FICHE QUESTION
10ème législature
Question N° : 930  de  M.   Emmanuelli Henri ( Socialiste - Landes ) QG
Ministère interrogé :  Service du Premier Ministre
Ministère attributaire :  Service du Premier Ministre
Question publiée au JO le :  15/06/1995  page :  479
Réponse publiée au JO le :  15/06/1995  page :  479
Rubrique :  Defense nationale
Tête d'analyse :  Politique de la defense
Analyse :  Essais nucleaires. reprise
DEBAT : M. le president. La parole est a M. Henri Emmanuelli.
M. Henri Emmanuelli. Monsieur le president, ma question s'adresse a M. le Premier ministre.
Monsieur le Premier ministre, la decision de reprendre les essais nucleaires - prise avant consultation des experts, si j'ai bien compris les propos de M. le President de la Republique nous expliquant hier soir que le Premier ministre neo-zelandais, rencontre des le 8 mai, ne devrait pas etre surpris, mais annoncee entre les deux tours des municipales, sans doute pour des raisons d'opportunite electorale (protestations sur les bancs du groupe du Rassemblement pour la Republique) - constitue aux yeux des socialistes une faute grave.
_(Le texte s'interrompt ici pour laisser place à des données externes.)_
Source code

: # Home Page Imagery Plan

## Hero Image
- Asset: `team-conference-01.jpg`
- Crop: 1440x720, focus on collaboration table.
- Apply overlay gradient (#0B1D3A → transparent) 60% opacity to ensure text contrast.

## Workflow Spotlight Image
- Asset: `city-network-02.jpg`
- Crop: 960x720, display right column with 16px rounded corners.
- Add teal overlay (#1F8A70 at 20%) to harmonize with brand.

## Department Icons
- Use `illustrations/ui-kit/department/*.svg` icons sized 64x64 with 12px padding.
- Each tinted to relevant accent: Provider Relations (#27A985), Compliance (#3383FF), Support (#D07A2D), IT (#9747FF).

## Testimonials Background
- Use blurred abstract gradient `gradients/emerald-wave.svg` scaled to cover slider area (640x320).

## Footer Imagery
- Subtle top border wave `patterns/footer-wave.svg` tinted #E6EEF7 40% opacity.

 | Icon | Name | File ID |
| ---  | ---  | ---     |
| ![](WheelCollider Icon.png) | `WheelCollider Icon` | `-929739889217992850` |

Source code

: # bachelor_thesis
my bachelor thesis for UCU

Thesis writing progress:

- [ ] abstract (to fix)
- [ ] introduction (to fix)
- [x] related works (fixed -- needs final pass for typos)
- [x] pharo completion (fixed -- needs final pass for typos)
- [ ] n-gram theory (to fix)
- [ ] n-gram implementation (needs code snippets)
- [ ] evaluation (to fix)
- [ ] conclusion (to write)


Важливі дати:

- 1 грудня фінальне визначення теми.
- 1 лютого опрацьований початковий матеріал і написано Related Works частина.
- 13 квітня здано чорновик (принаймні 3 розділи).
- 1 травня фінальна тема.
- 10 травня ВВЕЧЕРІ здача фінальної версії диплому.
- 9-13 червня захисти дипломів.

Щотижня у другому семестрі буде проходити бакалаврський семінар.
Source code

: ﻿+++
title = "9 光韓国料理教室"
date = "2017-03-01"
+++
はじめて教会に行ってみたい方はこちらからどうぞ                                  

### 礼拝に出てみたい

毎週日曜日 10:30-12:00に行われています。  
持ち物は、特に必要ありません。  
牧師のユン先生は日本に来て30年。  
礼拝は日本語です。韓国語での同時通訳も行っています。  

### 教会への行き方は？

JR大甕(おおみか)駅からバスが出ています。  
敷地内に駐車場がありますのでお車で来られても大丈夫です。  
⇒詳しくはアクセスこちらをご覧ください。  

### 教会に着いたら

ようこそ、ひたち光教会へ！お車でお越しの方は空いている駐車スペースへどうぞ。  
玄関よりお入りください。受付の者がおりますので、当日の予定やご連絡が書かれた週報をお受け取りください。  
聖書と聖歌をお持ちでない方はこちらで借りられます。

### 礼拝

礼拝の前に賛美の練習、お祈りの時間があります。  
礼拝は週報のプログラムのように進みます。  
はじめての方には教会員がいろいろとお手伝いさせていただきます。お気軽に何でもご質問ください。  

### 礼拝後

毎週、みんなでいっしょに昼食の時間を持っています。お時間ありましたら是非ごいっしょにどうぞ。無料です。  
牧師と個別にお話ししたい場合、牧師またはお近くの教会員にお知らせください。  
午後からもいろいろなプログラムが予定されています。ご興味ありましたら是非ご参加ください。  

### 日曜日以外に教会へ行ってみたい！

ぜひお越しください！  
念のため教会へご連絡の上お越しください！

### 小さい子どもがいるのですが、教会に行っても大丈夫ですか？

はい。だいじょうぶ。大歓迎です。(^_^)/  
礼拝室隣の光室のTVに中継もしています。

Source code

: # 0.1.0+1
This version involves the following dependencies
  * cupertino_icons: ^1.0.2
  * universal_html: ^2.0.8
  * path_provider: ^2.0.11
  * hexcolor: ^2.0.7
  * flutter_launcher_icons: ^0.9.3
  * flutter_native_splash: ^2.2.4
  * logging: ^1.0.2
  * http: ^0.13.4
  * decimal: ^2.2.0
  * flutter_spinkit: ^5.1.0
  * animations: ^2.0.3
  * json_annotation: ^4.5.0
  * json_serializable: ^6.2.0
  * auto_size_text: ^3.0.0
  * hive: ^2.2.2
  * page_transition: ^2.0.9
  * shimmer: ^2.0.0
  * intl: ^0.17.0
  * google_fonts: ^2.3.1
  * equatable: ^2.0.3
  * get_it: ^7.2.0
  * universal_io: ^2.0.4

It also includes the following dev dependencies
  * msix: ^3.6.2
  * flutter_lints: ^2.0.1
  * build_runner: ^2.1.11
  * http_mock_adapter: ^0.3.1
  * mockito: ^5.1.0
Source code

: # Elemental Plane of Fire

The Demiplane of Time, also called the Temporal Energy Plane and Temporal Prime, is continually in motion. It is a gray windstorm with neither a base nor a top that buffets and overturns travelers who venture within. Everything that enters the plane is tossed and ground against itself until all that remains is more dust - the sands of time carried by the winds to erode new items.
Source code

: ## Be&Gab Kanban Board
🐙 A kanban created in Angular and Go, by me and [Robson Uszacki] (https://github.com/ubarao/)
En effet, cette decision ne repond pas a un imperatif de securite pour notre defense dont l'arsenal nucleaire est fiable jusqu'en 2010 ou 2015, comme l'a confirme hier soir le ministre de la defense. Celui-ci a confirme par ailleurs que la simulation serait au point en 2002.
D'ici la, si nous ne reprenions pas ces essais nucleaires, qui aurions-nous a craindre ? Vous le savez, seuls les Etats-Unis ont, dans ce domaine, de l'avance sur nous.
Par consequent, non seulement cette initiative est inutile et couteuse, car elle mobilise des credits qu'il vaudrait mieux investir pour accelerer le programme de simulation, mais elle introduit une grave ambiguite dans notre strategie. Puisque la fiabilite des armes megatonniques est assuree, s'agit-il de construire des armes kilotonniques, des armes tactiques, des armes du champ de bataille ?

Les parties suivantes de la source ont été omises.